Séverine Lambour et Benoît Springer vous proposent de suivre Claude Gueux dans l’enfer des prisons du XIXesiècle. Méfiez-vous car l’ombre de la guillotine est proche dans cette adaptation du roman de Victor Hugo chez Delcourt.
Claude Gueux tiré de faits réels
Claude Gueux est au départ une charge de l’auteur des Misérables parue en 1834 contre la peine de mort et le système des prisons qui broient les êtres plutôt que de leur permettre de se réinsérer. Hugo s’est inspiré de faits réels pour décrire le destin tragique de Claude. Cet honnête ouvrier poussé par la misère a dû voler du pain pour nourrir sa famille. Ne bénéficiant d’aucun soutien, il est donc condamné à la prison. Dans les géôles de Clairvaux, Claude se soumet à la moindre règle. De plus, en raison de la douceur de son caractère, il se fait respecter par les autres détenus et se lie avec l’un d’entre eux, Albin. Mais le directeur ne compte pas laisser ces deux hommes avoir une influence et les sépare. Pour survivre, il faut avoir une aide extérieure qui fait venir de la nourriture. Claude reste toujours digne alors que le directeur abuse de son pouvoir pour maintenir un contrôle absolu sur les hommes. Le scénario restitue très bien cette opposition entre une élite impitoyable et une masse de victimes toujours solidaires. On peut y voir une critique du système carcéral mais aussi une dénonciation de la monarchie et une ode au peuple. Tel un mythe antique, la tension monte lentement mais inexorablement jusqu’au drame final qui vous déchire le cœur.
Une plongée dans le passé
Les premières pages montrent bien la misère de l’époque en faisant l’économie des dialogues.
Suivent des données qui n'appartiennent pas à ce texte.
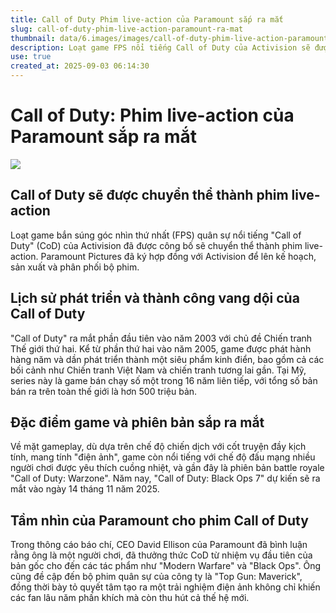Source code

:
 ```yaml
---
title: Call of Duty Phim live-action của Paramount sắp ra mắt
slug: call-of-duty-phim-live-action-paramount-ra-mat
thumbnail: data/6.images/images/call-of-duty-phim-live-action-paramount-ra-mat.webp
description: Loạt game FPS nổi tiếng Call of Duty của Activision sẽ được chuyển thể thành phim live-action do Paramount Pictures sản xuất và phát hành. Series game này đã bán hơn 500 triệu bản trên toàn cầu.
use: true
created_at: 2025-09-03 06:14:30
---
```


# Call of Duty: Phim live-action của Paramount sắp ra mắt

![](/images/20250903-00051348-famitsu-000-2-view.webp)

## Call of Duty sẽ được chuyển thể thành phim live-action

Loạt game bắn súng góc nhìn thứ nhất (FPS) quân sự nổi tiếng "Call of Duty" (CoD) của Activision đã được công bố sẽ chuyển thể thành phim live-action. Paramount Pictures đã ký hợp đồng với Activision để lên kế hoạch, sản xuất và phân phối bộ phim.

## Lịch sử phát triển và thành công vang dội của Call of Duty

"Call of Duty" ra mắt phần đầu tiên vào năm 2003 với chủ đề Chiến tranh Thế giới thứ hai. Kể từ phần thứ hai vào năm 2005, game được phát hành hàng năm và dần phát triển thành một siêu phẩm kinh điển, bao gồm cả các bối cảnh như Chiến tranh Việt Nam và chiến tranh tương lai gần. Tại Mỹ, series này là game bán chạy số một trong 16 năm liên tiếp, với tổng số bản bán ra trên toàn thế giới là hơn 500 triệu bản.

## Đặc điểm game và phiên bản sắp ra mắt

Về mặt gameplay, dù dựa trên chế độ chiến dịch với cốt truyện đầy kịch tính, mang tính "điện ảnh", game còn nổi tiếng với chế độ đấu mạng nhiều người chơi được yêu thích cuồng nhiệt, và gần đây là phiên bản battle royale "Call of Duty: Warzone". Năm nay, "Call of Duty: Black Ops 7" dự kiến sẽ ra mắt vào ngày 14 tháng 11 năm 2025.

## Tầm nhìn của Paramount cho phim Call of Duty

Trong thông cáo báo chí, CEO David Ellison của Paramount đã bình luận rằng ông là một người chơi, đã thưởng thức CoD từ nhiệm vụ đầu tiên của bản gốc cho đến các tác phẩm như "Modern Warfare" và "Black Ops". Ông cũng đề cập đến bộ phim quân sự của công ty là "Top Gun: Maverick", đồng thời bày tỏ quyết tâm tạo ra một trải nghiệm điện ảnh không chỉ khiến các fan lâu năm phấn khích mà còn thu hút cả thế hệ mới.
Pendant que Paris frisonne sous la neige, Claude n’a plus rien à manger, sa femme couturière ne trouve aucune tâche et leur fille unique a froid. Son père va les aider à survivre un temps mais le drame les rattrape tous. Claude Gueux ne cherche même pas à fuir les policiers qui frappent à la porte à peine le vol commis. L’ambiance lourde est posée dès la superbe couverture partagée en deux entre la puissance du système carcéral incarné par le directeur de la prison de Clairveaux en haut et l’effondrement d’un homme simple, Claude. Le dessinateur Benoît Springer restitue bien les particularités des prisons à l’époque – des vastes cellules collectives dans un ancien monastère – et nous fait vivre, au milieu des détenus, une vie difficile : aucune toilette, des repas insuffisants et monotones. Par la répétition subtile d’une case identique sur plusieurs pages mais avec des couleurs différente, l’artiste montre la monotonie et le passage des saisons. Son trait moderne allie la précision des corps et des décors avec une très puissante expressivité des visages. Le grand format du livre rend d’ailleurs justice à ces grandes cases pleines d’humanité.
Une charge toujours actuelle
Bien entendu, on peut penser que cette époque est révolue mais l’actualité a montré que des gens sont toujours poussés au vol par la faim. Les prisonniers ont aussi un uniforme. Comme aujourd’hui, ils sont réduits à l’état de robots silencieux ce que montre très bien les dialogues peu nombreux avec un vocabulaire très réduit. Séverine Lambour fait d’ailleurs le choix très judicieux du non-dit. Il n’y a pas de récitatif et elle coupe une grande partie du texte d’Hugo pour ne garder que des dialogues percutants ou laisser s’installer l’ambiance. L’inégalité sociale et la solidarité des exclus sont encore le drame et le salut de notre époque. L’amitié entre les détenus nous semble presque une histoire d’amour empêchée.
Claude Gueux est une magnifique adaptation du texte de Victor Hugo. Par le choix très audacieux de ne pas reprendre le texte d’origine, le récit est encore plus lourd et sans pitié. Le dessin juste et splendidement expressif rend les protagonistes du drame terriblement humains. Vous ne resterez pas insensible au texte dans la dernière case et une fois cette bd terminée, il est fort probable que vous courrez chercher le roman d’Hugo pour vérifier si les mots sont aussi forts que ces images.